Logo NU di kantor Pengurus Besar Nahdlatul Ulama (PBNU) di Kramat, Jakarta.
REPUBLIKA.CO.ID, JAKARTA – Polemik internal Pengurus Besar Nahdlatul Ulama (PBNU) kembali mencuat menyusul beredarnya undangan Peringatan Hari Lahir (Harlah) NU ke-100 Masehi yang mencantumkan nama Rais Aam PBNU KH Miftachul Akhyar.
Katib Syuriah PBNU, KH Ahmad Tajul Mafakhir (Gus Tajul) menegaskan, agenda tersebut belum mendapat persetujuan Rais Aam dan dinilai cacat secara prosedural.
Penegasan itu disampaikan Gus Tajul setelah pesan klarifikasinya di grup WhatsApp Pengurus Syuriyah–Tanfidziyah PBNU beredar luar. Saat dikonfirmasi, ia memastikan keaslian pernyataan tersebut.
“Ya benar. Itu pernyataan saya yang saya kirimkan ke WAG Pengurus Syuriyah-Tanfidziyah PBNU,” ujar Gus Tajul kepada Republika.co.id, Selasa (27/1/2026).

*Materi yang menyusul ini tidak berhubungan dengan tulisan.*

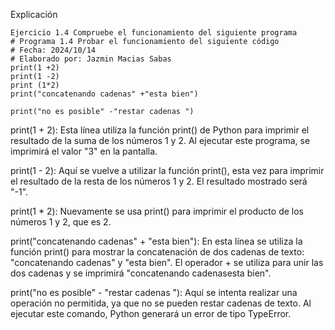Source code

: Explicación

```
Ejercicio 1.4 Compruebe el funcionamiento del siguiente programa 
# Programa 1.4 Probar el funcionamiento del siguiente código 
# Fecha: 2024/10/14
# Elaborado por: Jazmin Macias Sabas 
print(1 +2)
print(1 -2)
print (1*2)
print("concatenando cadenas" +"esta bien")

print("no es posible" -"restar cadenas ")
```
print(1 + 2):
Esta línea utiliza la función print() de Python para imprimir el resultado de la suma de los números 1 y 2. Al ejecutar este programa, se imprimirá el valor "3" en la pantalla.

print(1 - 2):
Aquí se vuelve a utilizar la función print(), esta vez para imprimir el resultado de la resta de los números 1 y 2. El resultado mostrado será "-1".

print(1 * 2):
Nuevamente se usa print() para imprimir el producto de los números 1 y 2, que es 2.

print("concatenando cadenas" + "esta bien"):
En esta línea se utiliza la función print() para mostrar la concatenación de dos cadenas de texto: "concatenando cadenas" y "esta bien". El operador + se utiliza para unir las dos cadenas y se imprimirá "concatenando cadenasesta bien".

print("no es posible" - "restar cadenas "):
Aquí se intenta realizar una operación no permitida, ya que no se pueden restar cadenas de texto. Al ejecutar este comando, Python generará un error de tipo TypeError.
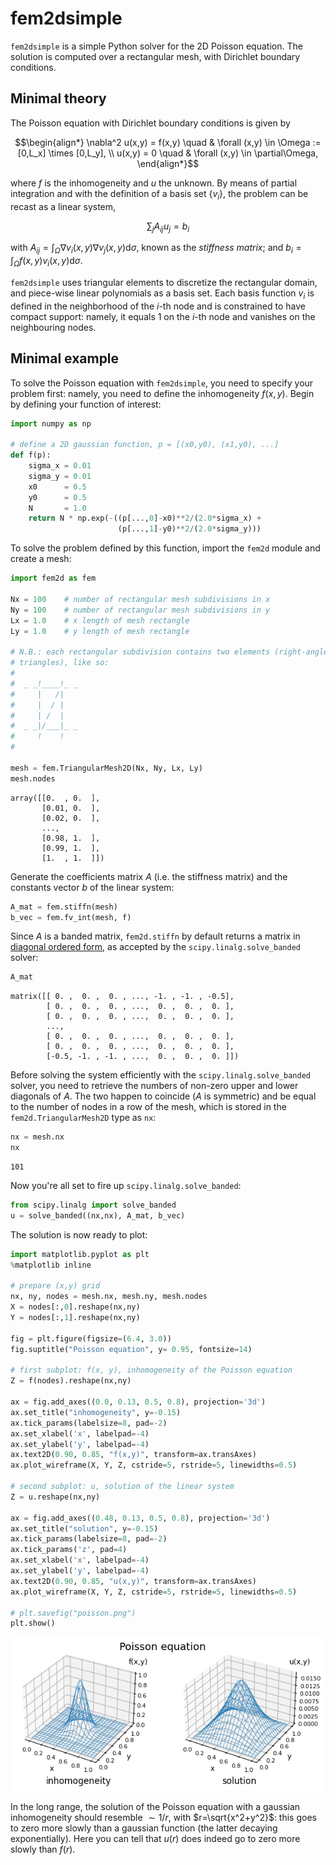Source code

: fem2dsimple
=============

`fem2dsimple` is a simple Python solver for the 2D Poisson equation.  The solution is computed over a rectangular mesh, with Dirichlet boundary conditions.

Minimal theory
--------------
The Poisson equation with Dirichlet boundary conditions is given by

```math
\begin{align*}
\nabla^2 u(x,y) = f(x,y) \quad & \forall (x,y) \in \Omega := [0,L_x] \times [0,L_y], \\
u(x,y) = 0               \quad & \forall (x,y) \in \partial\Omega,
\end{align*}
```

where $f$ is the inhomogeneity and $u$ the unknown.  By means of partial integration and with the definition of a basis set $\{v_i\}$, the problem can be recast as a linear system,

$$
\sum_j A_{ij} u_j = b_i
$$

with $A_{ij} = \int_\Omega \nabla v_i(x,y) \nabla v_j(x,y) \mathrm d\sigma$, known as the *stiffness matrix*; and $b_i = \int_\Omega f(x,y) v_i(x,y) \mathrm d\sigma$.

`fem2dsimple` uses triangular elements to discretize the rectangular domain, and piece-wise linear polynomials as a basis set.  Each basis function $v_i$ is defined in the neighborhood of the $i$-th node and is constrained to have compact support: namely, it equals 1 on the $i$-th node and vanishes on the neighbouring nodes.

Minimal example
---------------
To solve the Poisson equation with `fem2dsimple`, you need to specify your problem first: namely, you need to define the inhomogeneity $f(x,y)$.  Begin by defining your function of interest:


```python
import numpy as np

# define a 2D gaussian function, p = [(x0,y0), (x1,y0), ...]
def f(p):
    sigma_x = 0.01
    sigma_y = 0.01
    x0      = 0.5
    y0      = 0.5
    N       = 1.0
    return N * np.exp(-((p[...,0]-x0)**2/(2.0*sigma_x) +
                        (p[...,1]-y0)**2/(2.0*sigma_y)))
```

To solve the problem defined by this function, import the `fem2d` module and create a mesh:


```python
import fem2d as fem

Nx = 100    # number of rectangular mesh subdivisions in x
Ny = 100    # number of rectangular mesh subdivisions in y
Lx = 1.0    # x length of mesh rectangle
Ly = 1.0    # y length of mesh rectangle

# N.B.: each rectangular subdivision contains two elements (right-angled
# triangles), like so:
#
#  _ _!____!_ _
#     |   /|
#     |  / |
#     | /  |
#  _ _|/___|_ _
#     !    !
#

mesh = fem.TriangularMesh2D(Nx, Ny, Lx, Ly)
mesh.nodes
```




    array([[0.  , 0.  ],
           [0.01, 0.  ],
           [0.02, 0.  ],
           ...,
           [0.98, 1.  ],
           [0.99, 1.  ],
           [1.  , 1.  ]])



Generate the coefficients matrix $A$ (i.e. the stiffness matrix) and the constants vector $b$ of the linear system:


```python
A_mat = fem.stiffn(mesh)
b_vec = fem.fv_int(mesh, f)
```

Since $A$ is a banded matrix, `fem2d.stiffn` by default returns a matrix in [diagonal ordered form](https://docs.scipy.org/doc/scipy/reference/generated/scipy.linalg.solve_banded.html), as accepted by the `scipy.linalg.solve_banded` solver:


```python
A_mat
```




    matrix([[ 0. ,  0. ,  0. , ..., -1. , -1. , -0.5],
            [ 0. ,  0. ,  0. , ...,  0. ,  0. ,  0. ],
            [ 0. ,  0. ,  0. , ...,  0. ,  0. ,  0. ],
            ...,
            [ 0. ,  0. ,  0. , ...,  0. ,  0. ,  0. ],
            [ 0. ,  0. ,  0. , ...,  0. ,  0. ,  0. ],
            [-0.5, -1. , -1. , ...,  0. ,  0. ,  0. ]])



Before solving the system efficiently with the `scipy.linalg.solve_banded` solver,  you need to retrieve the numbers of non-zero upper and lower diagonals of $A$.  The two happen to coincide ($A$ is symmetric) and be equal to the number of nodes in a row of the mesh, which is stored in the `fem2d.TriangularMesh2D` type as `nx`:


```python
nx = mesh.nx
nx
```




    101



Now you're all set to fire up `scipy.linalg.solve_banded`:


```python
from scipy.linalg import solve_banded
u = solve_banded((nx,nx), A_mat, b_vec)
```

The solution is now ready to plot:


```python
import matplotlib.pyplot as plt
%matplotlib inline

# prepare (x,y) grid
nx, ny, nodes = mesh.nx, mesh.ny, mesh.nodes
X = nodes[:,0].reshape(nx,ny)
Y = nodes[:,1].reshape(nx,ny)

fig = plt.figure(figsize=(6.4, 3.0))
fig.suptitle("Poisson equation", y= 0.95, fontsize=14)

# first subplot: f(x, y), inhomogeneity of the Poisson equation
Z = f(nodes).reshape(nx,ny)

ax = fig.add_axes((0.0, 0.13, 0.5, 0.8), projection='3d')
ax.set_title("inhomogeneity", y=-0.15)
ax.tick_params(labelsize=8, pad=-2)
ax.set_xlabel('x', labelpad=-4)
ax.set_ylabel('y', labelpad=-4)
ax.text2D(0.90, 0.85, "f(x,y)", transform=ax.transAxes)
ax.plot_wireframe(X, Y, Z, cstride=5, rstride=5, linewidths=0.5)

# second subplot: u, solution of the linear system
Z = u.reshape(nx,ny)

ax = fig.add_axes((0.48, 0.13, 0.5, 0.8), projection='3d')
ax.set_title("solution", y=-0.15)
ax.tick_params(labelsize=8, pad=-2)
ax.tick_params('z', pad=4)
ax.set_xlabel('x', labelpad=-4)
ax.set_ylabel('y', labelpad=-4)
ax.text2D(0.90, 0.85, "u(x,y)", transform=ax.transAxes)
ax.plot_wireframe(X, Y, Z, cstride=5, rstride=5, linewidths=0.5)

# plt.savefig("poisson.png")
plt.show()
```


    
![png](output_13_0.png)
    


In the long range, the solution of the Poisson equation with a gaussian inhomogeneity should resemble $\sim 1/r$, with $r=\sqrt{x^2+y^2}$: this goes to zero more slowly than a gaussian function (the latter decaying exponentially).  Here you can tell that $u(r)$ does indeed go to zero more slowly than $f(r)$.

Dalam klarifikasinya, Gus Tajul menyatakan pencantuman nama Rais Aam PBNU dalam undangan yang beredar dilakukan tanpa seizin KH Miftachul Akhyar. Klarifikasi itu, kata dia, disampaikan atas izin langsung dari Rais Aam PBNU.
"Menyikapi beredarnya undangan Peringatan Harlah NU ke-100 Masehi yang mencantumkan nama Rais Aam, melalui washilah postingan ini, dan atas seizin beliau, saya perlu menyampaikan klarifikasi bahwa agenda tersebut belum mendapatkan persetujuan dari Rais Aam," ucap Gus Tajul.
Gus Tajul mengungkapkan kronologi bahwa pada Senin (12/1/2026), Ketua Umum PBNU KH Yahya Cholil Staquf (Gus Yahya) memang telah menyampaikan rencana kegiatan Harlah NU ke-100 Masehi saat sowan kepada Rais Aam.
Namun, Rais Aam secara tegas memberikan arahan agar rencana tersebut dibahas dan diputuskan terlebih dahulu melalui Rapat Pleno PBNU.